If your PC has the ability to boot from USB drives used as hard disks you could try running the ordinary installer and treating the stick as just another HD. I'm not completely sure that would work, but if it did it would allow you to reformat the stick with a Linux native filesystem which would allow access to the full space.

An alternative would be to look at installing Ubuntu onto the laptop's internal disk - if you use the 'Wubi' installer it sets it all up through Windows and there's no need to repartition the disk, and you can uninstall it like a normal Windows app.
Thanks for these comments, after reading this I now realise that the casper-rw system is not the "standard" way of doing an install but rather a way around saving changes on the live setup. Please see post below for eventual solution!

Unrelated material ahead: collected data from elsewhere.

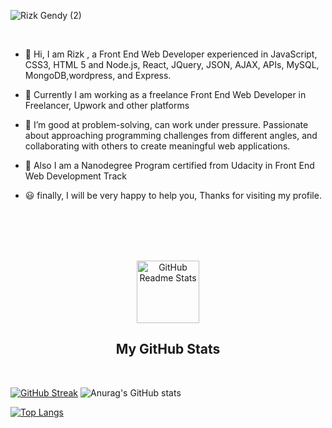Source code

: ![Rizk Gendy (2)](https://user-images.githubusercontent.com/80922036/159897111-d9466c1d-d0bf-4d5e-ae98-c0b9bcf37e25.png)


<br/>



- 👋 Hi, I am Rizk , a Front End Web Developer experienced in JavaScript, CSS3, HTML 5 and Node.js, React, JQuery, JSON, AJAX, APIs, MySQL, MongoDB,wordpress, and Express.
   
- 👋 Currently I am working as a freelance Front End Web Developer in Freelancer, Upwork and other platforms
     
   
- 👀 I’m good at problem-solving, can work under pressure. Passionate about approaching programming challenges from different angles, and collaborating with others to create meaningful web applications.

- 🌱 Also I am a Nanodegree Program certified from Udacity in Front End Web Development Track 

- 😃 finally, I will be very happy to help you, Thanks for visiting my profile.

<br/>
<br/>

<br/>
<br/>



<p align="center">
 <img width="100px" src="https://res.cloudinary.com/anuraghazra/image/upload/v1594908242/logo_ccswme.svg" align="center" alt="GitHub Readme Stats" />
 <h2 align="center">My GitHub  Stats</h2>
</p>
<br/>

[![GitHub Streak](https://github-readme-streak-stats.herokuapp.com/?user=rizk-gendy)](https://git.io/streak-stats)  ![Anurag's GitHub stats](https://github-readme-stats.vercel.app/api?username=rizk-gendy&show_icons=true&theme=radical)






[![Top Langs](https://github-readme-stats.vercel.app/api/top-langs/?username=rizk-gendy&layout=compact)](https://github.com/rizk-gendy/github-readme-stats)   


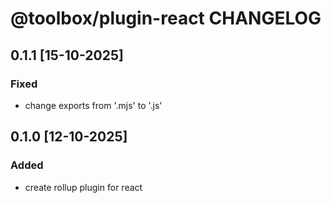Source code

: # @toolbox/plugin-react CHANGELOG

## 0.1.1 [15-10-2025]

### Fixed

- change exports from '.mjs' to '.js'

## 0.1.0 [12-10-2025]

### Added

- create rollup plugin for react
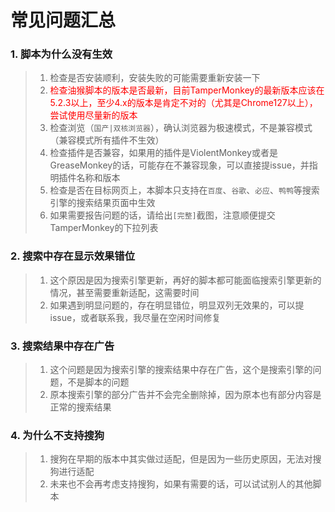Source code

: # 常见问题汇总

### 1. 脚本为什么没有生效
> 1. 检查是否安装顺利，安装失败的可能需要重新安装一下
> 2. <span style='color:red'>检查油猴脚本的版本是否最新，目前TamperMonkey的最新版本应该在5.2.3以上，至少4.x的版本是肯定不对的（尤其是Chrome127以上），尝试使用尽量新的版本</span>
> 3. 检查浏览（`国产|双核浏览器`），确认浏览器为极速模式，不是兼容模式（兼容模式所有插件不生效）
> 4. 检查插件是否兼容，如果用的插件是ViolentMonkey或者是GreaseMonkey的话，可能存在不兼容现象，可以直接提issue，并指明插件名称和版本
> 5. 检查是否在目标网页上，本脚本只支持在`百度`、`谷歌`、`必应`、`鸭鸭`等搜索引擎的搜索结果页面中生效
> 6. 如果需要报告问题的话，请给出`[完整]`截图，注意顺便提交TamperMonkey的下拉列表

### 2. 搜索中存在显示效果错位
> 1. 这个原因是因为搜索引擎更新，再好的脚本都可能面临搜索引擎更新的情况，甚至需要重新适配，这需要时间
> 2. 如果遇到明显问题的，存在明显错位，明显双列无效果的，可以提issue，或者联系我，我尽量在空闲时间修复

### 3. 搜索结果中存在广告
> 1. 这个问题是因为搜索引擎的搜索结果中存在广告，这个是搜索引擎的问题，不是脚本的问题
> 2. 原本搜索引擎的部分广告并不会完全删除掉，因为原本也有部分内容是正常的搜索结果

### 4. 为什么不支持搜狗
> 1. 搜狗在早期的版本中其实做过适配，但是因为一些历史原因，无法对搜狗进行适配
> 2. 未来也不会再考虑支持搜狗，如果有需要的话，可以试试别人的其他脚本
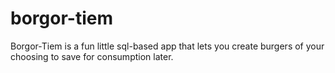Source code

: # borgor-tiem

Borgor-Tiem is a fun little sql-based app that lets you create burgers of your choosing to save for consumption later.
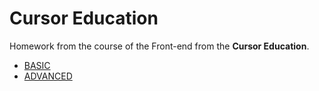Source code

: # Cursor Education
Homework from the course of the Front-end from the **Cursor Education**.
- [BASIC](https://github.com/DanaDovzh/Cursor_Education/tree/master/Front-end.%20Basic)
- [ADVANCED](https://github.com/DanaDovzh/Cursor_Education/tree/master/Front-end.%20Advanced)
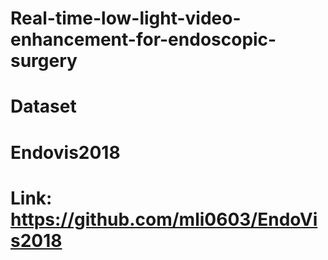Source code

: # Real-time-low-light-video-enhancement-for-endoscopic-surgery

# Dataset
# Endovis2018
# Link: https://github.com/mli0603/EndoVis2018
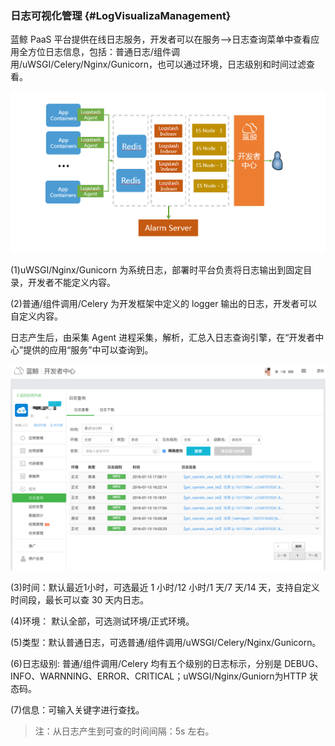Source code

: ### 日志可视化管理 {#LogVisualizaManagement}

蓝鲸 PaaS 平台提供在线日志服务，开发者可以在服务—>日志查询菜单中查看应用全方位日志信息，包括：普通日志/组件调用/uWSGI/Celery/Nginx/Gunicorn，也可以通过环境，日志级别和时间过滤查看。

![](../assets/image032.png)

(1)uWSGI/Nginx/Gunicorn 为系统日志，部署时平台负责将日志输出到固定目录，开发者不能定义内容。

(2)普通/组件调用/Celery 为开发框架中定义的 logger 输出的日志，开发者可以自定义内容。

日志产生后，由采集 Agent 进程采集，解析，汇总入日志查询引擎，在“开发者中心”提供的应用“服务”中可以查询到。

![](../assets/image033.png)

(3)时间：默认最近1小时，可选最近 1 小时/12 小时/1 天/7 天/14 天，支持自定义时间段，最长可以查 30 天内日志。

(4)环境： 默认全部，可选测试环境/正式环境。

(5)类型：默认普通日志，可选普通/组件调用/uWSGI/Celery/Nginx/Gunicorn。

(6)日志级别: 普通/组件调用/Celery 均有五个级别的日志标示，分别是 DEBUG、INFO、WARNNING、ERROR、CRITICAL；uWSGI/Nginx/Guniorn为HTTP 状态码。

(7)信息：可输入关键字进行查找。

>注：从日志产生到可查的时间间隔：5s 左右。
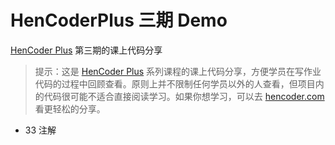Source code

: # HenCoderPlus 三期 Demo
[HenCoder Plus](http://plus.hencoder.com) 第三期的课上代码分享

> 提示：这是 [HenCoder Plus](http://plus.hencoder.com) 系列课程的课上代码分享，方便学员在写作业代码的过程中回顾查看。原则上并不限制任何学员以外的人查看，但项目内的代码很可能不适合直接阅读学习。如果你想学习，可以去 [hencoder.com](http://hencoder.com) 看更轻松的分享。
* 33 注解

Last edited by davedickson; 2009-10-30 at 17:19.
 
Posts: 248 | Thanked: 66 times | Joined on Oct 2009 @ Birmingham
#8
Originally Posted by Nathan View Post
Are you booting from the USB Stick, or are you booting from the Live CD?

If you are booting from the USB stick, then I would recommend you just reformat the USB stick as a boot disk in Ubutu and do a fresh install not using the casper-rw stuff.

If you are booting for the CD/DVD then I'm not sure the solution using the Live CD method.


---

I've been playing with another method that I believe will work.

http://portableubuntu.demonccc.com.ar/ Portable Ubuntu -- I believe it can be setup to run natively from windows and have the SB installed in it properly. This would let you have all your dev stuff on the USB stick, including its "container" file. I believe you can use this on a NTFS drive.

Nathan.
I have decided, after reading the comments on this thread that the easiest thing for me to do was the following:

I created an installation disc of Ubuntu 9.10, took apart an old WD passport (250GB) and installed this in place of my primary HDD on my laptop. Installed the OS just like you would do as normal (from CD), then re-assembled the external HDD and replaced primary HDD in the laptop --> I did this because I am not sure how to image/install an OS directly to USB external drives??

Booted from USB and that was that. I can now boot from USB and save changes with a much larger amount of installing space. The reason why I did not image the USB pen drive was the fact it is too small, or will run out of space very quickly.

Thanks for all your help with this. Just goes to show how useful sites like this are!